Start of Records supplied
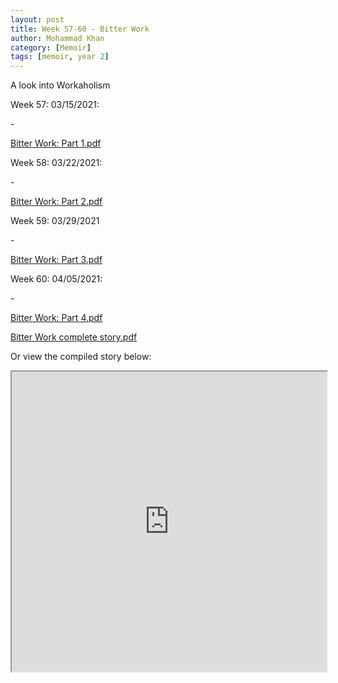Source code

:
 ```yaml
---
layout: post
title: Week 57-60 - Bitter Work
author: Mohammad Khan
category: [Memoir]
tags: [memoir, year 2]
---
```

A look into Workaholism

<p>Week 57: 03/15/2021:</p>
- <p><a href="https://drive.google.com/file/d/1PZFtSaULZkI6V5yYf5XHw93_PZoGeZBp/view?usp=sharing">
Bitter Work: Part 1.pdf</a></p>

<p>Week 58: 03/22/2021:</p>
- <p><a href="https://drive.google.com/file/d/17_IGQQwvjoKR7TOO1nXruymmmLhyxdGd/view?usp=sharing">
Bitter Work: Part 2.pdf</a></p>

<p>Week 59: 03/29/2021</p>
- <p><a href="https://drive.google.com/file/d/1ICWzd2wNCO9Dc-qaaD7WdgoJAFEQ5JaX/view?usp=sharing">
Bitter Work: Part 3.pdf</a></p>

<p>Week 60: 04/05/2021:</p>
- <p><a href="https://drive.google.com/file/d/1gpOyi8hU573014Abo-5FXicRzT5V8sKj/view?usp=sharing">
Bitter Work: Part 4.pdf</a></p>

<p><a href="https://drive.google.com/file/d/1BVOCaNDJIsEXDHwhSXVKZ2DZ0lyUd9hF/view?usp=sharing">
Bitter Work complete story.pdf</a></p>

Or view the compiled story below: 
<!-- <embed src="https://drive.google.com/file/d/1INkRoI_oPlyxbBqTNUnG0mh4QYkuY025/view?usp=sharing#toolbar=0" width="800px" height="2100px" /> -->
<iframe src="https://drive.google.com/file/d/1INkRoI_oPlyxbBqTNUnG0mh4QYkuY025/preview" width="100%" height="480" allow="autoplay"></iframe>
End of Records supplied
### Task goal
Among the lines of the data, identify those with the word "height". Copy each of them.

### Written answer
<!-- <embed src="https://drive.google.com/file/d/1INkRoI_oPlyxbBqTNUnG0mh4QYkuY025/view?usp=sharing#toolbar=0" width="800px" height="2100px" /> -->
<iframe src="https://drive.google.com/file/d/1INkRoI_oPlyxbBqTNUnG0mh4QYkuY025/preview" width="100%" height="480" allow="autoplay"></iframe>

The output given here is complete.